Exercise material Start Marker

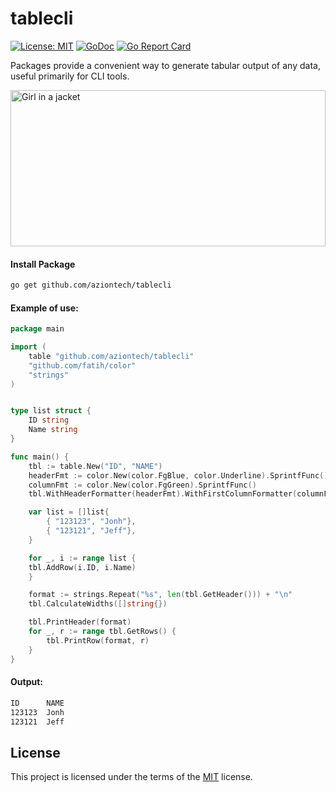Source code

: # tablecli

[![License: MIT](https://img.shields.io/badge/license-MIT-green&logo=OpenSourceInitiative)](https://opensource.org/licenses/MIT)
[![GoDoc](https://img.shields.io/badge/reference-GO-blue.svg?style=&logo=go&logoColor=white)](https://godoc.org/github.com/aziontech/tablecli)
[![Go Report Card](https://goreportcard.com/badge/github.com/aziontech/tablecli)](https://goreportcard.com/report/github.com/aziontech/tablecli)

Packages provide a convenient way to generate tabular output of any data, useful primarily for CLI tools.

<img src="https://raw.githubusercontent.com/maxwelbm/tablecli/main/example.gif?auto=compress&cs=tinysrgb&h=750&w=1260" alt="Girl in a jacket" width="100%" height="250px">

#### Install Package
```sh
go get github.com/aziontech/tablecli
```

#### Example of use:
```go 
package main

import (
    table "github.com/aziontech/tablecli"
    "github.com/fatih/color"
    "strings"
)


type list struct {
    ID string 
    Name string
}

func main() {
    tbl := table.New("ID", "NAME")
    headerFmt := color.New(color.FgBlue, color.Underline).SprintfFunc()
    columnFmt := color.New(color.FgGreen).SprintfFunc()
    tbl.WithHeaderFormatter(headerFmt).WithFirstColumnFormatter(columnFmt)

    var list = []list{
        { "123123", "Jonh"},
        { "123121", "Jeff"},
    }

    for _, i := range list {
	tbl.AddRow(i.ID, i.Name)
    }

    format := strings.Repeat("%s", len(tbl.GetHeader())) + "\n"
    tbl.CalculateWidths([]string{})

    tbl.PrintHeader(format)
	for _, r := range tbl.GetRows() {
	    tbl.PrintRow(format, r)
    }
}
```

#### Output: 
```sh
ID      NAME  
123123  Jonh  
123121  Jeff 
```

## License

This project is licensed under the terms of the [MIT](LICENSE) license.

Exercise material End Marker
Exercise material Start Marker

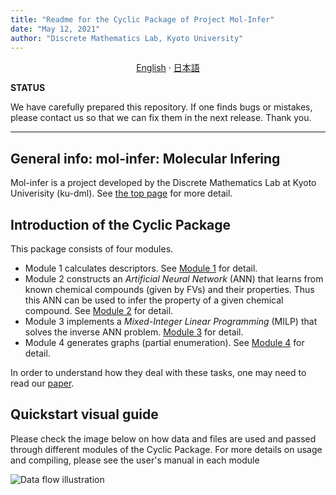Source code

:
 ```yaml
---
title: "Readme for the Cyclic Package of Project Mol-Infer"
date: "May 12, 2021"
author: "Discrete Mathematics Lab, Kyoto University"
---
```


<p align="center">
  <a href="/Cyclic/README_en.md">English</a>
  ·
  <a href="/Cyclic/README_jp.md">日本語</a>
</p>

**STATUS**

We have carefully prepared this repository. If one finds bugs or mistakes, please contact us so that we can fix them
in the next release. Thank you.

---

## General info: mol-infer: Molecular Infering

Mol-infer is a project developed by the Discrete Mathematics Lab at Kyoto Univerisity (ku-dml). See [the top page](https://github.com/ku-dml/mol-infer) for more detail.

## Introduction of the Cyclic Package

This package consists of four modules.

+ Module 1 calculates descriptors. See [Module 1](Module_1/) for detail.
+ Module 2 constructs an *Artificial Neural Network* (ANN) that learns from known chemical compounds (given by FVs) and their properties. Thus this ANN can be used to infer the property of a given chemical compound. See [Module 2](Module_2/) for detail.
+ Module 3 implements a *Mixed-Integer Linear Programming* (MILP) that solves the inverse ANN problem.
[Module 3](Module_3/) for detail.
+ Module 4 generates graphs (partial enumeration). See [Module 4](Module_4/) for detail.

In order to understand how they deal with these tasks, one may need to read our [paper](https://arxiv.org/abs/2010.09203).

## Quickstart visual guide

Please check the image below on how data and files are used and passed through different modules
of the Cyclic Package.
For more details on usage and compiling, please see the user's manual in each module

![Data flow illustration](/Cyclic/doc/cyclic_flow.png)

Exercise material End Marker
Exercise material Start Marker

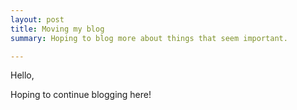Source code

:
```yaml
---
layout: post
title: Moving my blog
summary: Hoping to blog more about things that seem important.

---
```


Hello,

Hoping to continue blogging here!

Exercise material End Marker

## Exercise prompt
The expected result is a copy of each line in the records where "used" appears.

## Exercise output
+ Module 2 constructs an *Artificial Neural Network* (ANN) that learns from known chemical compounds (given by FVs) and their properties. Thus this ANN can be used to infer the property of a given chemical compound. See [Module 2](Module_2/) for detail.
Please check the image below on how data and files are used and passed through different modules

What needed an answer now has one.